More details about the people behind GeoUtils, funding sources, and the package's objectives can be found on the **{ref}`credits` pages**.

## Why the need for GeoUtils?

Recent community efforts have improved open-source geospatial analysis in Python, allowing to **move away from the low-level functions and
complexity of [GDAL and OGR](https://gdal.org/)'s Python bindings** for raster and vector handling. Those efforts include in particular
[Rasterio](https://rasterio.readthedocs.io/en/latest/) and [GeoPandas](https://geopandas.org/en/stable/docs.html).

However, these new packages still maintain a relatively low-level API to serve all types of geospatial informatics users, **slowing down end-users focusing
on data analysis**. As a result, basic interfacing between vectors and rasters is not always straightforward and simple higher-level operations (such as
reprojection to match a vector or raster reference, or point interpolation) are not always computed consistently in the community.

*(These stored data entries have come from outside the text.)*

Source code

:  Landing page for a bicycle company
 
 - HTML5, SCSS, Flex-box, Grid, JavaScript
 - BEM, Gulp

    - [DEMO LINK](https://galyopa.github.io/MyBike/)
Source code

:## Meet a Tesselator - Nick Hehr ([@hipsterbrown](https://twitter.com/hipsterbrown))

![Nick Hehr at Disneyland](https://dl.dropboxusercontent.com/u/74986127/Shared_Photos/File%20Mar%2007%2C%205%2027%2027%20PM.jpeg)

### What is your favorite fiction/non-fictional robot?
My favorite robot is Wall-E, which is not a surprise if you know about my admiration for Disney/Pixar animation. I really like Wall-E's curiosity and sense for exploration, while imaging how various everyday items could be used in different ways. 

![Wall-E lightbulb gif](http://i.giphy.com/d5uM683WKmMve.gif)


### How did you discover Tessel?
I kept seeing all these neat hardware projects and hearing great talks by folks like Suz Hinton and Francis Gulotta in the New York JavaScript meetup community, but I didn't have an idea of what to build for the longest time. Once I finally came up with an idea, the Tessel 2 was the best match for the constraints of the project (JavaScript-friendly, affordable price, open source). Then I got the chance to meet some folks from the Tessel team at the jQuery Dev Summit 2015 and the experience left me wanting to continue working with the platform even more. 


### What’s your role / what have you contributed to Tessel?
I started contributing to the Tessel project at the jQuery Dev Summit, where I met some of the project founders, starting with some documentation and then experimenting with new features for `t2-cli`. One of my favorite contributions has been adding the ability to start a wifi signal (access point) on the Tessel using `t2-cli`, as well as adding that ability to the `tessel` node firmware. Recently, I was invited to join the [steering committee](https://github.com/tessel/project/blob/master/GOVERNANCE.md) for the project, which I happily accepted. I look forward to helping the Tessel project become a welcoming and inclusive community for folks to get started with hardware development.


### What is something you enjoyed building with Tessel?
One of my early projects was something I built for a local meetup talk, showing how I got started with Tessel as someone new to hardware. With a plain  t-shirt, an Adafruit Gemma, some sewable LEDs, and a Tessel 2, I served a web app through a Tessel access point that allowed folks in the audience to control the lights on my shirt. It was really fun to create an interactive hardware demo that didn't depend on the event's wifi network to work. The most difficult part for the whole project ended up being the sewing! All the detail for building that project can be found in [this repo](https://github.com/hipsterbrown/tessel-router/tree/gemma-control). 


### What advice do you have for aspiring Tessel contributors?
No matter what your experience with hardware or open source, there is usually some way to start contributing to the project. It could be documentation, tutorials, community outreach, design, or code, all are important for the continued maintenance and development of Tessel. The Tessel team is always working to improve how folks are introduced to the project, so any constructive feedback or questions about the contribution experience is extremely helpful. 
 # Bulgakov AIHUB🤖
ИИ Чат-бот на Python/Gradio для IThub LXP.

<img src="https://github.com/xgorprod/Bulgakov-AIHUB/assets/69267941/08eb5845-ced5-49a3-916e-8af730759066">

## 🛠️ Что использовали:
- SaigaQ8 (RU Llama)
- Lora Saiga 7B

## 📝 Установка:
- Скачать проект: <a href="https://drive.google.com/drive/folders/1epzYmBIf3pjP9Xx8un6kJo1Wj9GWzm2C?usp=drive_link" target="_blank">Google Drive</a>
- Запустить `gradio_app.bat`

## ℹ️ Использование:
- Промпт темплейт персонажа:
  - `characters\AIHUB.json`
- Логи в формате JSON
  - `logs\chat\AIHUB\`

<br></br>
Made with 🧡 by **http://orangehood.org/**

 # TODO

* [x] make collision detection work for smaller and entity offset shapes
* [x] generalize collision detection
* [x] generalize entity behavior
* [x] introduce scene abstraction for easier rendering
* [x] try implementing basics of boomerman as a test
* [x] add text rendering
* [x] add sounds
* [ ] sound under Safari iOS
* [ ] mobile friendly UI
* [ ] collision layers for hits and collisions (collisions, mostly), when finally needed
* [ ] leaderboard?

On one hand, [Rasterio](https://rasterio.readthedocs.io/en/latest/) focuses largely on reading, projecting and writing, and thus **requires
array extraction, re-encapsulation, and the volatile passing of metadata** either before, during or after any numerical calculations. On the other hand,
[GeoPandas](https://geopandas.org/en/stable/docs.html) focuses on integrating [Shapely](https://shapely.readthedocs.io/en/stable/) geometries in the
[Pandas](https://pandas.pydata.org/) framework, which is practical for tabular analysis but **yields a multitude of outputs (dataframes, series, geoseries,
geometries), often requiring object re-construction and specific reprojection routines** to analyze with other data, or derive metric attributes (area,
length).

Finally, **many common geospatial analysis tools are generally unavailable** in existing packages (e.g., boolean-masking from vectors,
[proximity](https://gdal.org/programs/gdal_proximity.html) estimation, metric buffering) as they rely on a combination of lower-level operations.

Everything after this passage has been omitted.